*** Opening of Provided data ***

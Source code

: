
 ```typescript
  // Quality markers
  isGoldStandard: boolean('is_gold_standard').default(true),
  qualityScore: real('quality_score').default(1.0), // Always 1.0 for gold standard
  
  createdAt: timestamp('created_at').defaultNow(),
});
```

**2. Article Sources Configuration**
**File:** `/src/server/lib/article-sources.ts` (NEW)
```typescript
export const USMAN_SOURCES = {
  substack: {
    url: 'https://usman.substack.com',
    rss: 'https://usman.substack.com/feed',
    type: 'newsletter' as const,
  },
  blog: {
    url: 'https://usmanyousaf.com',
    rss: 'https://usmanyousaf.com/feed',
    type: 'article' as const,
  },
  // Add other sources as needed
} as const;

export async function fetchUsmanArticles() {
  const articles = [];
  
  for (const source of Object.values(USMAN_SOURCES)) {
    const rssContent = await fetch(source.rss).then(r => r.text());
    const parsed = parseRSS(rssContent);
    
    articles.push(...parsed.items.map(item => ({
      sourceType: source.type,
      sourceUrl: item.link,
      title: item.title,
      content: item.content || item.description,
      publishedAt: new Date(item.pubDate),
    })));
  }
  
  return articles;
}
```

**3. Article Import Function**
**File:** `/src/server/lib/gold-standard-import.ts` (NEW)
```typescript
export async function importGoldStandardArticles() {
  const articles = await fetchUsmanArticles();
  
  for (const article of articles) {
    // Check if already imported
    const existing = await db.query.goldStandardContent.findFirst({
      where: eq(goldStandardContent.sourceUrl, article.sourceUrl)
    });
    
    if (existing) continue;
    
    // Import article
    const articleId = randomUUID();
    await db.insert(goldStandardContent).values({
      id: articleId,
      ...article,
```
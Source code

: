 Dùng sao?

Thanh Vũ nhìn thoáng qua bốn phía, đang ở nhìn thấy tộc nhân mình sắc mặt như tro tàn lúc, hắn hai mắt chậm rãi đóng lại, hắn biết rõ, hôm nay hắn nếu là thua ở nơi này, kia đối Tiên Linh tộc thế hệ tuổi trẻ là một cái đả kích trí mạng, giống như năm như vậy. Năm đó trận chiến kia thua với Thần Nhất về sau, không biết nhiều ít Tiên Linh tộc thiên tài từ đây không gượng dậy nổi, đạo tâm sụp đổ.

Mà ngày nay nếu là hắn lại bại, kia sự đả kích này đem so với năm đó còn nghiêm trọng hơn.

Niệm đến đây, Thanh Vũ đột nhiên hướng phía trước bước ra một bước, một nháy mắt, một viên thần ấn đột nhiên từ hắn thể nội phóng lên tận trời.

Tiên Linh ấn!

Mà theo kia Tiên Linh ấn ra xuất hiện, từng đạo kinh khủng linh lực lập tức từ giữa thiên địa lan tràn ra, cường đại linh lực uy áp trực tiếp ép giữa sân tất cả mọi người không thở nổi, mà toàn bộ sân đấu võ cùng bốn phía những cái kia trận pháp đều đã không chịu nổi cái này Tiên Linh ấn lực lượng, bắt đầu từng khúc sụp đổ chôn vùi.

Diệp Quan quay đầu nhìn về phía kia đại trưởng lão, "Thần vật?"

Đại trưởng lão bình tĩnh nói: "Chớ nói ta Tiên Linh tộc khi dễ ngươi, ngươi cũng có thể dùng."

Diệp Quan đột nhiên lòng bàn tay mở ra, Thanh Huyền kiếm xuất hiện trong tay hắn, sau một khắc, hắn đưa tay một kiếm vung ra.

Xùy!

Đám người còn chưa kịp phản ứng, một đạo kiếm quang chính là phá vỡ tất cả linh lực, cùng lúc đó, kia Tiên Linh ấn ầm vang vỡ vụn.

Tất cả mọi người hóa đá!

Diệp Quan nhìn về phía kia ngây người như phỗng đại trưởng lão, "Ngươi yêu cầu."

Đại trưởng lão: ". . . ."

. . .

*** Close of Provided data ***

*Task statement*
Extract every line above that contains the word "kích".

*Result of this exercise*
Thanh Vũ nhìn thoáng qua bốn phía, đang ở nhìn thấy tộc nhân mình sắc mặt như tro tàn lúc, hắn hai mắt chậm rãi đóng lại, hắn biết rõ, hôm nay hắn nếu là thua ở nơi này, kia đối Tiên Linh tộc thế hệ tuổi trẻ là một cái đả kích trí mạng, giống như năm như vậy. Năm đó trận chiến kia thua với Thần Nhất về sau, không biết nhiều ít Tiên Linh tộc thiên tài từ đây không gượng dậy nổi, đạo tâm sụp đổ.
Mà ngày nay nếu là hắn lại bại, kia sự đả kích này đem so với năm đó còn nghiêm trọng hơn.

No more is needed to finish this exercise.